The Obama Administration reacted by vigorously reasserting in the lower courts and the Immigration Courts its right to ignore Justice Scalia’s reasoning in the civil deportation context and continue to deport individuals convicted of residential burglary.

But, liberal judicial icon Judge Stephen Reinhardt and one of his colleagues on the Ninth Court of Appeals seized on Scalia’s opinion and applied it to the immigration law to block such deportations.  The Seventh Circuit followed suit, but the Fifth Circuit did not, thereby setting up a “circuit split” — something that often convinces the Supreme Court to exercise its discretionary authority to intervene by granting a “writ of certiorari.”

The case is Lynch v. Dimaya, No. 15-1498 which, as pointed out by David Savage, will soon morph into Sessions v. Dimaya.  Stay tuned for the results!

Did you know that:  The Government’s lawyer in Dimaya, career Deputy Solicitor General Edwin Kneedler, a friend and an outstanding public servant, has argued more than 125 U.S. Supreme Court cases during his distinguished Government career, more than any other living lawyer!  

Wow!  Most lawyers would feel lucky and privileged to argue a single case before the Supreme Court.  I know I sure would.  Just think of the hours of preparation spent in preparing to argue well over 100 cases!  

When I was Deputy General Counsel and Acting General Counsel of the Legacy INS, I used to help the Solicitor General’s Office prepare for oral arguments in immigration cases.  So, I know how intensive the preparation process is.  

At least once, I was asked to sit with the Deputy SG arguing the case at counsel table in the Court.  That was as close as I ever got to appearing before the Court.  

I remember one case that I observed — I can’t remember if I was at counsel table or in the audience — was the immigration classic INS v.

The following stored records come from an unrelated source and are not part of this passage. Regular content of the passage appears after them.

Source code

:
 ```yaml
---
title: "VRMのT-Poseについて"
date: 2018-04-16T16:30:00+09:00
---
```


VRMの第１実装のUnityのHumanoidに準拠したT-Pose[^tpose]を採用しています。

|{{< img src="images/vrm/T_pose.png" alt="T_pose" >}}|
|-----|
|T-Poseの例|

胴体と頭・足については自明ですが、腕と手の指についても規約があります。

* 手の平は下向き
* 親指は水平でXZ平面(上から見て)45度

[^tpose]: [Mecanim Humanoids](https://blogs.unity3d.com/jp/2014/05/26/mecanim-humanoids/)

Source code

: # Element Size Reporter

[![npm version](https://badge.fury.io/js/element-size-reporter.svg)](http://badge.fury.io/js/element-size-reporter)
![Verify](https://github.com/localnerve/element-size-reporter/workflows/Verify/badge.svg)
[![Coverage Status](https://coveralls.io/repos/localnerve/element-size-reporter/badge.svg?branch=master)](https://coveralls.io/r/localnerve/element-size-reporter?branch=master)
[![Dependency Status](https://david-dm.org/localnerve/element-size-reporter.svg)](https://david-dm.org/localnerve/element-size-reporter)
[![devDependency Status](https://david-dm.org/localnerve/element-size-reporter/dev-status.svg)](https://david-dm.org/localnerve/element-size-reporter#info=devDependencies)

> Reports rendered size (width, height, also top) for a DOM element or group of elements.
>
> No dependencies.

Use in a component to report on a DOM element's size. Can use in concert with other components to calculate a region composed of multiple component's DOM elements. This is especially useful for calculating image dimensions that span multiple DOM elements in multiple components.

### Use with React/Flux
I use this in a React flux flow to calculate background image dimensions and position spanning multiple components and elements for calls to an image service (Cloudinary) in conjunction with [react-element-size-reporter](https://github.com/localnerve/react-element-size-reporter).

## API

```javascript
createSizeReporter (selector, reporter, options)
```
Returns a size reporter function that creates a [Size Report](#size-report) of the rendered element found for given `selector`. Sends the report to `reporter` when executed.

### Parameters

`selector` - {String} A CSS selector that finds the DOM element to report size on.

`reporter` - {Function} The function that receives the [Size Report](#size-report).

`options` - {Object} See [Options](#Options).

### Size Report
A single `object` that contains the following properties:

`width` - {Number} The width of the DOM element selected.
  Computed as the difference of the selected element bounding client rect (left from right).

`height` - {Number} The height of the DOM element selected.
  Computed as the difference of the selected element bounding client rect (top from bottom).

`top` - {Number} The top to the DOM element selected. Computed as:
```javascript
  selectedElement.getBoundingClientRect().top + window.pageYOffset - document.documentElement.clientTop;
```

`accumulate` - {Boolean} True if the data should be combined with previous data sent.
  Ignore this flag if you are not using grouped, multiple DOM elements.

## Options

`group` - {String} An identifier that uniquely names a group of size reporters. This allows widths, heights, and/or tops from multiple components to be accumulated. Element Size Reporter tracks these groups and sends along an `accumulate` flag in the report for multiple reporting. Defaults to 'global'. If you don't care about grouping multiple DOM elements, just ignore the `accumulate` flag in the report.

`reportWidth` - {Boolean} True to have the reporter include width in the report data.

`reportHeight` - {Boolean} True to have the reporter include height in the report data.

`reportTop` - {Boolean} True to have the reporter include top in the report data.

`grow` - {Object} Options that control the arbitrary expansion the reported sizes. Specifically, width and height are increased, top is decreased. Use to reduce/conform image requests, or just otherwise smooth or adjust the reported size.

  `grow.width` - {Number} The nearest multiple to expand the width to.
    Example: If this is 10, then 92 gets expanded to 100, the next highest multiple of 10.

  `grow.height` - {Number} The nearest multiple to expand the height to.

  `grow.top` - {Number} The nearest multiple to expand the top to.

Cardoza-Fonseca, 480 U.S. 421 (1987) establishing the generous “well-founded fear = reasonable likelihood” standard for asylum, which I ended up having to apply thousands of times as a trial and appellate judge in the Immigration Courts.  That day, however, we were on the “losing” side of the argument, having presented the case for a more stringent standard.  Nevertheless, I think the Court got it completely right.  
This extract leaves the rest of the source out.